Data Quality Services(DQS) – deduplication/matching Hindi data with SQL Server
Posted: May 16, 2012 Filed under: Database | Tags: de-duplication, DQS, hindi, matching, Unicode Leave a comment »This is an attempt to do 101 of 101 (Vinod and pinal know the reason why we have to do this
) . I have been interested in de-duplication for longest time and wished DQS was released earlier so that with 2012 they could have had “fresh” start.
In any case here we are looking at data from http://fcs.up.nic.in/upfood/helpline/ReportRegidWise.aspx. Idea is to find potential duplicates using set of attributes like card holder name, father/husband name, mother name. This data is represented in excel here. (data could be present in SQL too).
To do matching a dqs project of sql server (matching policy) needs to be created. 
We need to choose the data source which is the excel in our case.
Now we need to choose the source of data-sheet number where data resides. Row header option needs to be chosen to indicate first row has the names of the columns. 

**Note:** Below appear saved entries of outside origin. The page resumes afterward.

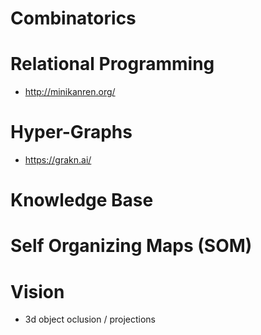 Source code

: 


# Combinatorics

# Relational Programming 
- http://minikanren.org/

# Hyper-Graphs

- https://grakn.ai/


# Knowledge Base


# Self Organizing Maps (SOM)


# Vision
- 3d object oclusion / projections
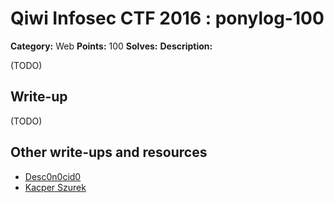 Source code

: # Qiwi Infosec CTF 2016 : ponylog-100

**Category:** Web
**Points:** 100
**Solves:**
**Description:**

(TODO)

## Write-up

(TODO)

## Other write-ups and resources

* [Desc0n0cid0](https://desc0n0cid0.blogspot.com/2016/11/qiwi-ctf-write-ups.html)
* [Kacper Szurek](http://security.szurek.pl/qiwictf-2016-web-writeup.html#ponylog)
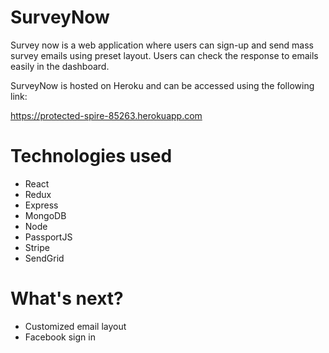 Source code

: # SurveyNow
Survey now is a web application where users can sign-up and send mass survey emails using preset layout. Users can check the response to emails easily in the dashboard. 

SurveyNow is hosted on Heroku and can be accessed using the following link:

https://protected-spire-85263.herokuapp.com

# Technologies used
- React
- Redux
- Express
- MongoDB
- Node
- PassportJS
- Stripe
- SendGrid

# What's next?
- Customized email layout
- Facebook sign in

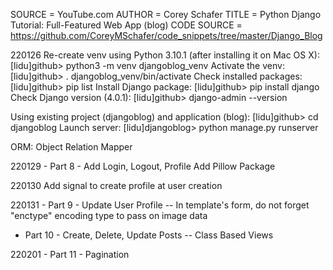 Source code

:SOURCE = YouTube.com
AUTHOR = Corey Schafer
TITLE  = Python Django Tutorial: Full-Featured Web App (blog)
CODE SOURCE = https://github.com/CoreyMSchafer/code_snippets/tree/master/Django_Blog

220126 
Re-create venv using Python 3.10.1 (after installing it on Mac OS X):
[lidu]github> python3 -m venv djangoblog_venv
Activate the venv:
[lidu]github> . djangoblog_venv/bin/activate
Check installed packages:
[lidu]github> pip list
Install Django package:
[lidu]github> pip install django
Check Django version (4.0.1):
[lidu]github> django-admin --version

Using existing project (djangoblog) and application (blog):
[lidu]github> cd djangoblog
Launch server:
[lidu]djangoblog> python manage.py runserver

ORM: Object Relation Mapper

220129 - Part 8 - Add Login, Logout, Profile
Add Pillow Package

220130 Add signal to create profile at user creation

220131 - Part 9 - Update User Profile
-- In template's form, do not forget "enctype" encoding type to pass on image data

- Part 10 - Create, Delete, Update Posts
-- Class Based Views

220201 - Part 11 - Pagination
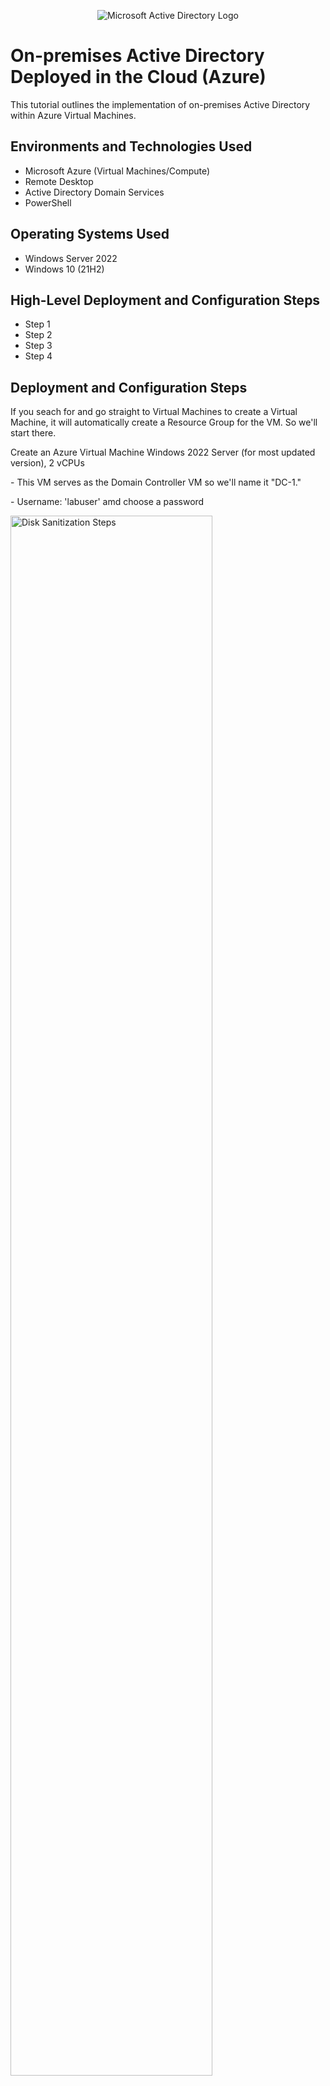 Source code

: <p align="center">
<img src="https://i.imgur.com/pU5A58S.png" alt="Microsoft Active Directory Logo"/>
</p>

<h1>On-premises Active Directory Deployed in the Cloud (Azure)</h1>
This tutorial outlines the implementation of on-premises Active Directory within Azure Virtual Machines.<br />


<h2>Environments and Technologies Used</h2>

- Microsoft Azure (Virtual Machines/Compute)
- Remote Desktop
- Active Directory Domain Services
- PowerShell

<h2>Operating Systems Used</h2>

- Windows Server 2022
- Windows 10 (21H2)

<h2>High-Level Deployment and Configuration Steps</h2>

- Step 1
- Step 2
- Step 3
- Step 4

<h2>Deployment and Configuration Steps</h2>

<p>
If you seach for and go straight to Virtual Machines to create a Virtual Machine, it will automatically create a Resource Group for the VM. So we'll start there. 
</p>

<p>
Create an Azure Virtual Machine Windows 2022 Server (for most updated version), 2 vCPUs
</p>
<p>
- This VM serves as the Domain Controller VM so we'll name it "DC-1." 
</p>
<p>
- Username: 'labuser' amd choose a password
</p>

<p>
<img src="https://i.imgur.com/WousP8v.png" height="80%" width="80%" alt="Disk Sanitization Steps"/>
</p>
<p>
<img src="https://i.imgur.com/ApcoWhJ.png" height="80%" width="80%" alt="Disk Sanitization Steps"/>
</p>

<p>
We will also create the guest/user VM simulating an external user logging into the directory. We'll call this VM "Client-1" and it will be on a Windows 10 with at least 2 vcpus. We'll use the same username 'labuser' and password for simplicity.
</p>
<p>
<img src="https://i.imgur.com/fHX7ziX.png" height="80%" width="80%" alt="Disk Sanitization Steps"/>
</p>
<p>
<img src="https://i.imgur.com/W4Ehh4S.png" height="80%" width="80%" alt="Disk Sanitization Steps"/>
</p>

<p>
Make sure the virtual network for the Client-1 VM is the same as for the DC-1 VM. For this example the Virtual Network is 'AD-Lab-Vnet.' As your Client-1 VM is creating, let's change the Networking Interface Controller (NIC) from 'dynamic' to 'static' for the Domain Controller VM. This means whether we turn off the desktop/unplug, the IP Configuration will not change for that server at all. Go to the DC-1 VM -> Networking -> "Networking Interface: dc1164 -> IP Configurations -> Select the IP configuration at bottom -> Click toggle from 'Dynamic' to 'Static' and then click 'Save.'
</p>
<p>
<img src="https://i.imgur.com/oamh45x.png" height="80%" width="80%" alt="Disk Sanitization Steps"/>
</p>
<p>
<img src="https://i.imgur.com/fk1cFq4.png" height="80%" width="80%" alt="Disk Sanitization Steps"/>
</p>
<p>
<img src="https://i.imgur.com/k5ScTLK.png" height="80%" width="80%" alt="Disk Sanitization Steps"/>
</p>
<p>
<img src="https://i.imgur.com/9hyjEuE.png" height="80%" width="80%" alt="Disk Sanitization Steps"/>
</p>
<p>
We now have two virtual machines to simulate the Domain Controller (Admin Capabilities) and Client (user) where we can simulate managing access control, password resets, file-sharing/permissions, etc. as well as see the impact on the user side of Active Directory software capability. 
</p> 
<br />

<h2>Deploy Active Directory</h2>

<p>
Now that we have both VMs created, we'll remote desktop login to both and test connectivity for both by opening the Windows Command Prompt and "ping" the private IP of DC-1 from Client 1 by typing 'ping -t 10.2.0.4' (DC-1's private IP address).
</p>

<p>
<img src="https://i.imgur.com/4IoFAOf.png" height="80%" width="80%" alt="Disk Sanitization Steps"/>
</p>
<p>
We see that we get a "timed out" response which means DC-1's firewall settings have disabled ICMP. We can go to DC-1's "Windows Defender Firewall" and enable pinging by enabling in and outgoing ICMP messaging. 
<p>
<img src="https://i.imgur.com/LqTMz8S.png" height="80%" width="80%" alt="Disk Sanitization Steps"/>
</p>
<br />

<p>
Ping DC-1 from Client 1 again. This time you shoud see ping success with 4 messages sent and 0 dropped. 
<p>
<br />
  
<p>
Now let's install Active Directory on DC-1. Open Server Manager from the Start button on DC-1 and select 'Add Roles and Features'.
</p>

<p>
<img src="https://i.imgur.com/vn2H5J1.png" height="80%" width="80%" alt="Disk Sanitization Steps"/>
</p>
<p>
An install prompt will appear. Hit next until you get to the 'Server Roles' step in the install process. Check the box that says 'Active Directory Domanin Servers -> Next -> Install. 
<img src="https://i.imgur.com/Kf8O0rx.png" height="80%" width="80%" alt="Disk Sanitization Steps"/>
</p>
<p> Check the top right alert horn icon on the server manager for a yellow exclamation. Click there and click 'Promote the server to a domain controller.'
<p>
<p>
<img src="https://i.imgur.com/wugJ6r5.png" height="80%" width="80%" alt="Disk Sanitization Steps"/>
</p>    
<p>
Now a configuration window pops up. Select the bubble 'Add a new forest' and choose a domain name. We will choose 'mydomain.com' for this example. Click next then type in a password. Click next until you get to the 'Installation' step and click 'Install'. Once the installation is complete, the configuration wizard will inform you that the installation is complete and the computer must restart. It may do so automatically. Restart the Remote Desktop for DC-1. Now when we log back in, we must log in with the context of the domain server so we will login with username 'mydomain.com\labuser' and the password we created when we added the forest. Now we have logged in as DC-1 AD DS-enabled.  
</p>
<p>
<img src=https://i.imgur.com/qrQiDG6.png" height="80%" width="80%" alt="Disk Sanitization Steps"/>
</p>
<p>
<img src="https://i.imgur.com/nNUJTxs.png" height="80%" width="80%" alt="Disk Sanitization Steps"/>
</p>
<p>
<img src="https://i.imgur.com/ZqVby7Z.png" height="80%" width="80%" alt="Disk Sanitization Steps"/>
</p>
<p>
<img src="https://i.imgur.com/pOj4doN.png" height="80%" width="80%" alt="Disk Sanitization Steps"/>
</p>
<br />
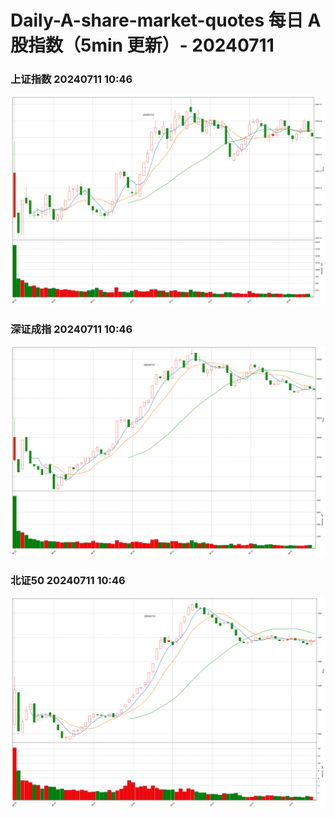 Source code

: 
# Daily-A-share-market-quotes 每日 A 股指数（5min 更新）- 20240711

### 上证指数 20240711 10:46
![](./fig/2024/7/20240711-sh000001.png)

### 深证成指 20240711 10:46
![](./fig/2024/7/20240711-sz399001.png)

### 北证50 20240711 10:46
![](./fig/2024/7/20240711-bj899050.png)
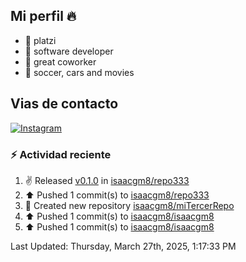 ## Mi perfil 🔥


- 🔭 platzi
- 🌱 software developer
- 👯 great coworker
- 💬 soccer, cars and movies

## Vias de contacto

[![Instagram](https://img.shields.io/badge/@isaacgm__-%23E4405F?style=for-the-badge&logo=instagram&logoColor=white)](https://www.instagram.com/isaacgm__/)

### :zap: Actividad reciente 
<!--RECENT_ACTIVITY:start-->
1. ✌️ Released [v0.1.0](https://github.com/isaacgm8/repo333/releases/tag/v0.1.0) in [isaacgm8/repo333](https://github.com/isaacgm8/repo333)<br>
2. ⬆️ Pushed 1 commit(s) to [isaacgm8/repo333](https://github.com/isaacgm8/repo333)<br>
3. 📔 Created new repository [isaacgm8/miTercerRepo](https://github.com/isaacgm8/miTercerRepo)<br>
4. ⬆️ Pushed 1 commit(s) to [isaacgm8/isaacgm8](https://github.com/isaacgm8/isaacgm8)<br>
5. ⬆️ Pushed 1 commit(s) to [isaacgm8/isaacgm8](https://github.com/isaacgm8/isaacgm8)<br>
<!--RECENT_ACTIVITY:end-->
<!--RECENT_ACTIVITY:last_update-->
Last Updated: Thursday, March 27th, 2025, 1:17:33 PM
<!--RECENT_ACTIVITY:last_update_end-->

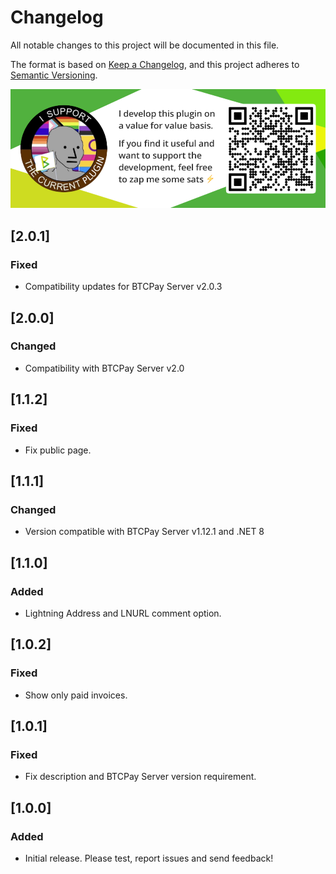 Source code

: # Changelog

All notable changes to this project will be documented in this file.

The format is based on [Keep a Changelog](https://keepachangelog.com/en/1.0.0/),
and this project adheres to [Semantic Versioning](https://semver.org/spec/v2.0.0.html).

[![Support this plugin](./docs/img/support.png)](lightning:LNURL1DP68GURN8GHJ7AMPD3KX2AR0VEEKZAR0WD5XJTNRDAKJ7TNHV4KXCTTTDEHHWM30D3H82UNVWQHKXUN0WAJX2ER9V9E8G6PN8QSKVTEZ)

## [2.0.1]

### Fixed

- Compatibility updates for BTCPay Server v2.0.3

## [2.0.0]

### Changed

- Compatibility with BTCPay Server v2.0

## [1.1.2]

### Fixed

- Fix public page.

## [1.1.1]

### Changed

- Version compatible with BTCPay Server v1.12.1 and .NET 8

## [1.1.0]

### Added

- Lightning Address and LNURL comment option.

## [1.0.2]

### Fixed

- Show only paid invoices.

## [1.0.1]

### Fixed

- Fix description and BTCPay Server version requirement.

## [1.0.0]

### Added

- Initial release. Please test, report issues and send feedback!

Important element of matching is defining the domain – which is essentially defining data about the data. In this case metadata about the column we are going to examine. It involves giving the name, datatype at minimum (data/integer/decimal/string). For name columns we are going to use string data with language as “other”. This ensures Hindi etc can be compared.
Once the domain is defined we need to map the columns to the domains which is pretty straight forward process.
Now we need to define the rules for matching. In our case we are going to compare the rows based on 3 attributes(card holder name ,father/husband name, mother name). One can do exact search but we will choose the similarity based lookup. We also need to give weight to the column which will be used to dominate the comparison. We have chosen 70,20,10 across cardholder,father,mother names.
After this is simple start or profiling.
Once you look at the matched results – there is Mr. Kailash who has same sounding father in two villages – potentially a duplicate.
Then we have exact matches
The profiler can show the need of data cleansing/messaging. Honestly every de-duplication exercise should first undergo normalization/cleansing process followed by physical verification process. As data can indicate only so much. It is also better to have more columns to compare to provide granular control.
Nearly 40% data for mother’s name is missing as is card #
.Aadhar can simplify the enrollment by cleaning up the duplicates from here and comparing it with others – unfortunately they wanted “completely new” enrollment etc.
Background -
Dedupliction and cleansing is required while creating DW or just cleaning the data. Imagine creating a customer 360 view where data for customer is coming from multiple systems. Unfortunately as it can happen information about cusotmer in different systems can be represented in slightly different way. One needs to cleanse this data and de-duplicate before using it to make decision.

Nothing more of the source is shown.